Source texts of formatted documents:
=== Section Start ===

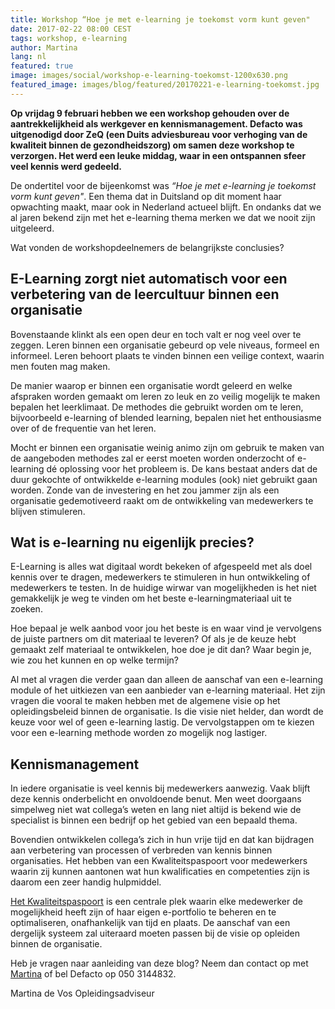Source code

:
 ```yaml
---
title: Workshop “Hoe je met e-learning je toekomst vorm kunt geven"
date: 2017-02-22 08:00 CEST
tags: workshop, e-learning
author: Martina
lang: nl
featured: true
image: images/social/workshop-e-learning-toekomst-1200x630.png
featured_image: images/blog/featured/20170221-e-learning-toekomst.jpg
---
```


**Op vrijdag 9 februari hebben we een workshop gehouden over de aantrekkelijkheid als werkgever en kennismanagement. Defacto was uitgenodigd door ZeQ (een Duits adviesbureau voor verhoging van de kwaliteit binnen de gezondheidszorg) om samen deze workshop te verzorgen. Het werd een leuke middag, waar in een ontspannen sfeer veel kennis werd gedeeld.**

De ondertitel voor de bijeenkomst was *“Hoe je met e-learning je toekomst vorm kunt geven"*. Een thema dat in Duitsland op dit moment haar opwachting maakt, maar ook in Nederland actueel blijft. En ondanks dat we al jaren bekend zijn met het e-learning thema merken we dat we nooit zijn uitgeleerd.

Wat vonden de workshopdeelnemers de belangrijkste conclusies?

## E-Learning zorgt niet automatisch voor een verbetering van de leercultuur binnen een organisatie

Bovenstaande klinkt als een open deur en toch valt er nog veel over te zeggen. Leren binnen een organisatie gebeurd op vele niveaus, formeel en informeel. Leren behoort plaats te vinden binnen een veilige context, waarin men fouten mag maken.

De manier waarop er binnen een organisatie wordt geleerd en welke afspraken worden gemaakt om leren zo leuk en zo veilig mogelijk te maken bepalen het leerklimaat. De methodes die gebruikt worden om te leren, bijvoorbeeld e-learning of blended learning, bepalen niet het enthousiasme over of de frequentie van het leren.

Mocht er binnen een organisatie weinig animo zijn om gebruik te maken van de aangeboden methodes zal er eerst moeten worden onderzocht of e-learning dé oplossing voor het probleem is. De kans bestaat anders dat de duur gekochte of ontwikkelde e-learning modules (ook) niet gebruikt gaan worden. Zonde van de investering en het zou jammer zijn als een organisatie gedemotiveerd raakt om de ontwikkeling van medewerkers te blijven stimuleren.

## Wat is e-learning nu eigenlijk precies?

E-Learning is alles wat digitaal wordt bekeken of afgespeeld met als doel kennis over te dragen, medewerkers te stimuleren in hun ontwikkeling of medewerkers te testen. In de huidige wirwar van mogelijkheden is het niet gemakkelijk je weg te vinden om het beste e-learningmateriaal uit te zoeken.

Hoe bepaal je welk aanbod voor jou het beste is en waar vind je vervolgens de juiste partners om dit materiaal te leveren? Of als je de keuze hebt gemaakt zelf materiaal te ontwikkelen, hoe doe je dit dan? Waar begin je, wie zou het kunnen en op welke termijn?

Al met al vragen die verder gaan dan alleen de aanschaf van een e-learning module of het uitkiezen van een aanbieder van e-learning materiaal. Het zijn vragen die vooral te maken hebben met de algemene visie op het opleidingsbeleid binnen de organisatie. Is die visie niet helder, dan wordt de keuze voor wel of geen e-learning lastig. De vervolgstappen om te kiezen voor een e-learning methode worden zo mogelijk nog lastiger.

## Kennismanagement

In iedere organisatie is veel kennis bij medewerkers aanwezig. Vaak blijft deze kennis onderbelicht en onvoldoende benut. Men weet doorgaans simpelweg niet wat collega’s weten en lang niet altijd is bekend wie de specialist is binnen een bedrijf op het gebied van een bepaald thema.

Bovendien ontwikkelen collega’s zich in hun vrije tijd en dat kan bijdragen aan verbetering van processen of verbreden van kennis binnen organisaties. Het hebben van een Kwaliteitspaspoort voor medewerkers waarin zij kunnen aantonen wat hun kwalificaties en competenties zijn is daarom een zeer handig hulpmiddel.

[Het Kwaliteitspaspoort](/kwaliteitspaspoort/) is een centrale plek waarin elke medewerker de mogelijkheid heeft zijn of haar eigen e-portfolio te beheren en te optimaliseren, onafhankelijk van tijd en plaats. De aanschaf van een dergelijk systeem zal uiteraard moeten passen bij de visie op opleiden binnen de organisatie.

Heb je vragen naar aanleiding van deze blog? Neem dan contact op met [Martina](mailto:martina@defacto.nl) of bel Defacto op 050 3144832.

Martina de Vos
Opleidingsadviseur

=== Section End ===

- Exercise -
All entries need repeating exactly, but without the pictures.

- Result of the task -
Source code

:
 ```yaml
---
title: Workshop “Hoe je met e-learning je toekomst vorm kunt geven"
date: 2017-02-22 08:00 CEST
tags: workshop, e-learning
author: Martina
lang: nl
featured: true
image: images/social/workshop-e-learning-toekomst-1200x630.png
featured_image: images/blog/featured/20170221-e-learning-toekomst.jpg
---
```


**Op vrijdag 9 februari hebben we een workshop gehouden over de aantrekkelijkheid als werkgever en kennismanagement. Defacto was uitgenodigd door ZeQ (een Duits adviesbureau voor verhoging van de kwaliteit binnen de gezondheidszorg) om samen deze workshop te verzorgen. Het werd een leuke middag, waar in een ontspannen sfeer veel kennis werd gedeeld.**

De ondertitel voor de bijeenkomst was *“Hoe je met e-learning je toekomst vorm kunt geven"*. Een thema dat in Duitsland op dit moment haar opwachting maakt, maar ook in Nederland actueel blijft. En ondanks dat we al jaren bekend zijn met het e-learning thema merken we dat we nooit zijn uitgeleerd.

Wat vonden de workshopdeelnemers de belangrijkste conclusies?

## E-Learning zorgt niet automatisch voor een verbetering van de leercultuur binnen een organisatie

Bovenstaande klinkt als een open deur en toch valt er nog veel over te zeggen. Leren binnen een organisatie gebeurd op vele niveaus, formeel en informeel. Leren behoort plaats te vinden binnen een veilige context, waarin men fouten mag maken.

De manier waarop er binnen een organisatie wordt geleerd en welke afspraken worden gemaakt om leren zo leuk en zo veilig mogelijk te maken bepalen het leerklimaat. De methodes die gebruikt worden om te leren, bijvoorbeeld e-learning of blended learning, bepalen niet het enthousiasme over of de frequentie van het leren.

Mocht er binnen een organisatie weinig animo zijn om gebruik te maken van de aangeboden methodes zal er eerst moeten worden onderzocht of e-learning dé oplossing voor het probleem is. De kans bestaat anders dat de duur gekochte of ontwikkelde e-learning modules (ook) niet gebruikt gaan worden. Zonde van de investering en het zou jammer zijn als een organisatie gedemotiveerd raakt om de ontwikkeling van medewerkers te blijven stimuleren.

## Wat is e-learning nu eigenlijk precies?

E-Learning is alles wat digitaal wordt bekeken of afgespeeld met als doel kennis over te dragen, medewerkers te stimuleren in hun ontwikkeling of medewerkers te testen. In de huidige wirwar van mogelijkheden is het niet gemakkelijk je weg te vinden om het beste e-learningmateriaal uit te zoeken.

Hoe bepaal je welk aanbod voor jou het beste is en waar vind je vervolgens de juiste partners om dit materiaal te leveren? Of als je de keuze hebt gemaakt zelf materiaal te ontwikkelen, hoe doe je dit dan? Waar begin je, wie zou het kunnen en op welke termijn?

Al met al vragen die verder gaan dan alleen de aanschaf van een e-learning module of het uitkiezen van een aanbieder van e-learning materiaal. Het zijn vragen die vooral te maken hebben met de algemene visie op het opleidingsbeleid binnen de organisatie. Is die visie niet helder, dan wordt de keuze voor wel of geen e-learning lastig. De vervolgstappen om te kiezen voor een e-learning methode worden zo mogelijk nog lastiger.

## Kennismanagement

In iedere organisatie is veel kennis bij medewerkers aanwezig. Vaak blijft deze kennis onderbelicht en onvoldoende benut. Men weet doorgaans simpelweg niet wat collega’s weten en lang niet altijd is bekend wie de specialist is binnen een bedrijf op het gebied van een bepaald thema.

Bovendien ontwikkelen collega’s zich in hun vrije tijd en dat kan bijdragen aan verbetering van processen of verbreden van kennis binnen organisaties. Het hebben van een Kwaliteitspaspoort voor medewerkers waarin zij kunnen aantonen wat hun kwalificaties en competenties zijn is daarom een zeer handig hulpmiddel.

[Het Kwaliteitspaspoort](/kwaliteitspaspoort/) is een centrale plek waarin elke medewerker de mogelijkheid heeft zijn of haar eigen e-portfolio te beheren en te optimaliseren, onafhankelijk van tijd en plaats. De aanschaf van een dergelijk systeem zal uiteraard moeten passen bij de visie op opleiden binnen de organisatie.

Heb je vragen naar aanleiding van deze blog? Neem dan contact op met [Martina](mailto:martina@defacto.nl) of bel Defacto op 050 3144832.

Martina de Vos
Opleidingsadviseur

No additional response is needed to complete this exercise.